The records ->
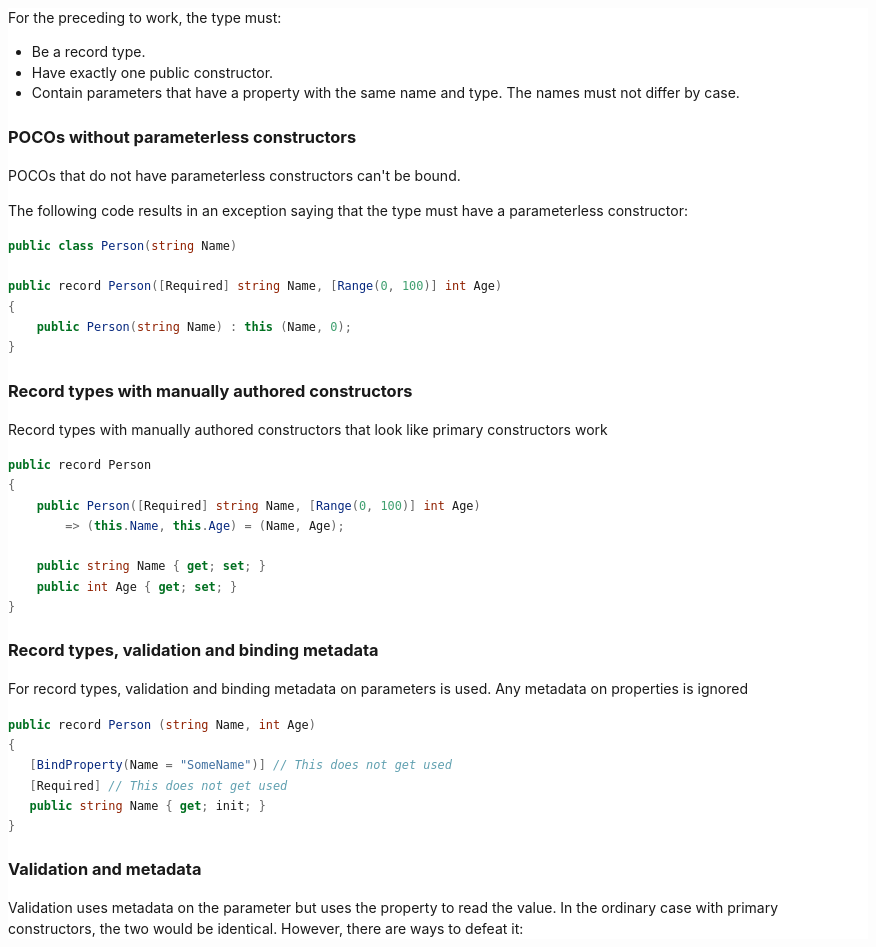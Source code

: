 For the preceding to work, the type must:

* Be a record type.
* Have exactly one public constructor.
* Contain parameters that have a property with the same name and type. The names must not differ by case.

### POCOs without parameterless constructors

POCOs that do not have parameterless constructors can't be bound.

The following code results in an exception saying that the type must have a parameterless constructor:

```csharp
public class Person(string Name)

public record Person([Required] string Name, [Range(0, 100)] int Age)
{
    public Person(string Name) : this (Name, 0);
}
```

### Record types with manually authored constructors

Record types with manually authored constructors that look like primary constructors work

```csharp
public record Person
{
    public Person([Required] string Name, [Range(0, 100)] int Age)
        => (this.Name, this.Age) = (Name, Age);

    public string Name { get; set; }
    public int Age { get; set; }
}
```

### Record types, validation and binding metadata

For record types, validation and binding metadata on parameters is used. Any metadata on properties is ignored

```csharp
public record Person (string Name, int Age)
{
   [BindProperty(Name = "SomeName")] // This does not get used
   [Required] // This does not get used
   public string Name { get; init; }
}
```

### Validation and metadata

Validation uses metadata on the parameter but uses the property to read the value. In the ordinary case with primary constructors, the two would be identical. However, there are ways to defeat it:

Task objective -> For the entries above, return an exact copy that omits the images.

Solution to the problem ->
Source code

: For the preceding to work, the type must:

* Be a record type.
* Have exactly one public constructor.
* Contain parameters that have a property with the same name and type. The names must not differ by case.

### POCOs without parameterless constructors

POCOs that do not have parameterless constructors can't be bound.

The following code results in an exception saying that the type must have a parameterless constructor:

```csharp
public class Person(string Name)

public record Person([Required] string Name, [Range(0, 100)] int Age)
{
    public Person(string Name) : this (Name, 0);
}
```

### Record types with manually authored constructors

Record types with manually authored constructors that look like primary constructors work

```csharp
public record Person
{
    public Person([Required] string Name, [Range(0, 100)] int Age)
        => (this.Name, this.Age) = (Name, Age);

    public string Name { get; set; }
    public int Age { get; set; }
}
```

### Record types, validation and binding metadata

For record types, validation and binding metadata on parameters is used. Any metadata on properties is ignored

```csharp
public record Person (string Name, int Age)
{
   [BindProperty(Name = "SomeName")] // This does not get used
   [Required] // This does not get used
   public string Name { get; init; }
}
```

### Validation and metadata

Validation uses metadata on the parameter but uses the property to read the value. In the ordinary case with primary constructors, the two would be identical. However, there are ways to defeat it:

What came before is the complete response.